Tout cela s’ajoute à la grande souffrance de l’école qui existait bien avant le début de la pandémie de Covid-19. Le programme des jours heureux porté par Fabien Roussel pour la présidentielle propose 14 propositions de fond (lire en page 9). Mais le député communiste est aussi intervenu à l’Assemblée nationale, devant le ministre de l’Éducation Jean-Michel Blanquer. « Avec vous, a-t-il dit à son adresse, c’est école ouverte ou classes fermées, et ce sont les inégalités sociales qui s’aggravent. Maintenir les écoles ouvertes et garantir la sécurité des personnes dans les établissements, c’est possible et sans en faire des garderies. » Les députés communistes demandent que l’État assume pleinement ses responsabilités. « Nous disons que c’est à l’école que les tests doivent être faits et quand un élève est positif, il reste chez lui, les autres sont en classe », exprime Fabien Roussel. Il faut pour cela mettre des auto-tests à disposition suffisante dans les établissements scolaires.

Le prétexte de la décentralisation

Même chose pour les équipements de détecteurs de CO2. Il en faut dans chaque classe, rappelle le député-candidat, et il faut qu’ils soient financés par l’État. Benoitement, le ministre répond qu’il voit là un « vrai sujet » et précise que l’État a développé un fonds de 20 millions d’euros en soutien des collectivités locales. Il promet d’en ajouter si cela s’avère nécessaire. Mais aussitôt, il botte en touche en soulignant que cette participation accrue de l’État signifie un « recul de décentralisation ». Et d’ajouter : « Notre position c’est que les collectivités sont en responsabilité, et nous en soutien pour celles qui ont le plus de difficultés. » Un argument peu sensé au vu des réalités et du coût des capteurs d’air, plus élevé que les 50 euros unitaires comme le prétend M. Blanquer. L’argumentation du ministre ne tient d’ailleurs pas davantage quand il assure avoir d’ores et déjà pourvu à l’équivalent de 6 000 salariés ETP (équivalents temps plein) pour le remplacement des enseignants absents. « C’est ce qui nous permet de faire face aux problèmes que nous vivons sur le terrain, plus ceux liés aux tests » jure-t-il encore. Les enseignants à bout de souffle et à bout de nerfs auront apprécié et l’ont bien exprimé ce jeudi. Remplacer et aider les enseignants atteints du Covid est bien sûr indispensable. Fabien Roussel et les députés communistes réclament 10 000 recrutements dès le 1er février.
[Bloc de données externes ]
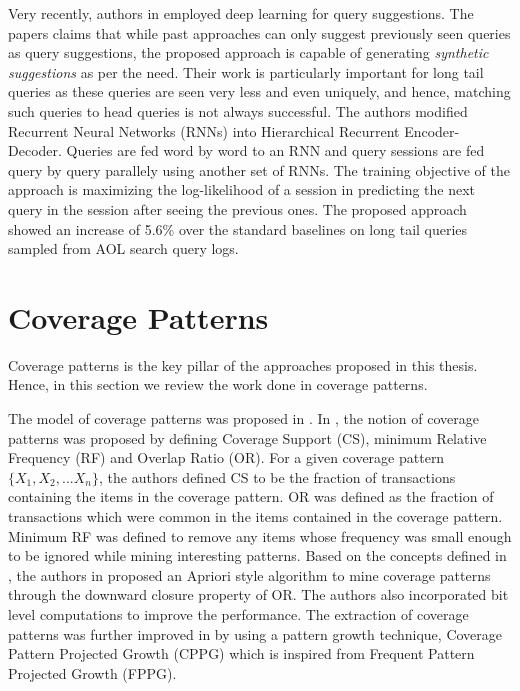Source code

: Very recently, authors in \cite{sordoni2015hierarchical} employed deep learning for query suggestions. The papers claims that while past approaches can only suggest previously seen queries as query suggestions, the proposed approach is capable of generating \textit{synthetic suggestions} as per the need. Their work is particularly important for long tail queries as these queries are seen very less and even uniquely, and hence, matching such queries to head queries is not always successful. The authors modified Recurrent Neural Networks (RNNs) into Hierarchical Recurrent Encoder-Decoder. Queries are fed word by word to an RNN and  query sessions are fed query by query parallely using another set of RNNs. The training objective of the approach is maximizing the log-likelihood of a session in predicting the next query in the session after seeing the previous ones. The proposed approach showed an increase of 5.6\% over the standard baselines on long tail queries sampled from AOL search query logs.


\section{Coverage Patterns}
Coverage patterns is the key pillar of the approaches proposed in this thesis. Hence, in this section we review the work done in coverage patterns.

The model of coverage patterns was proposed in \cite{sripada2011coverage, srinivas2012discovering}. In \cite{sripada2011coverage}, the notion of coverage patterns was proposed by defining Coverage Support (CS), minimum Relative Frequency (RF) and Overlap Ratio (OR). For a given coverage pattern $\{X_{1}, X_{2}, ... X_{n}\}$, the authors defined CS to be the fraction of transactions containing the items in the coverage pattern. OR was defined as the fraction of transactions which were common in the items contained in the coverage pattern. Minimum RF was defined to remove any items whose frequency was small enough to be ignored while mining interesting patterns. Based on the concepts defined in \cite{sripada2011coverage}, the authors in \cite{srinivas2012discovering} proposed an Apriori style algorithm to mine coverage patterns through the downward closure property of OR. The authors also incorporated bit level computations to improve the performance. The extraction of coverage patterns was further improved in \cite{srinivas2014mining} by using a pattern growth technique, Coverage
Pattern Projected Growth (CPPG) which is inspired from Frequent Pattern Projected Growth (FPPG).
Mais pas n’importe comment. « Au lieu de faire appel aux retraités vulnérables, faites appel aux jeunes qui sont sur les listes complémentaires des concours de 2021, à ceux qui ont passé le concours et qui étaient admissibles à l’oral, proposez aux contractuels que vous embauchez un vrai temps plein, une formation et la possibilité d’être titularisé, et lancez une campagne de pré-recrutement d’étudiants à bac +3 en alternance [avec un salaire de 1 800 euros - ndlr]. Ils pourront ainsi aller en classe et en même temps se former. » Avant de demander au représentant du gouvernement de « mettre de l’humain dans les écoles », le député lui demande encore de soulager « les élèves de première et de terminale et qui aujourd’hui ne savent pas dans quelles conditions ils vont pouvoir passer les épreuves du bac. Ne faut-il pas repousser en juin les épreuves de spécialité prévues en mars ? » Autant de questions concrètes et dont la réponse est urgente. Le ministre n’y répond pas.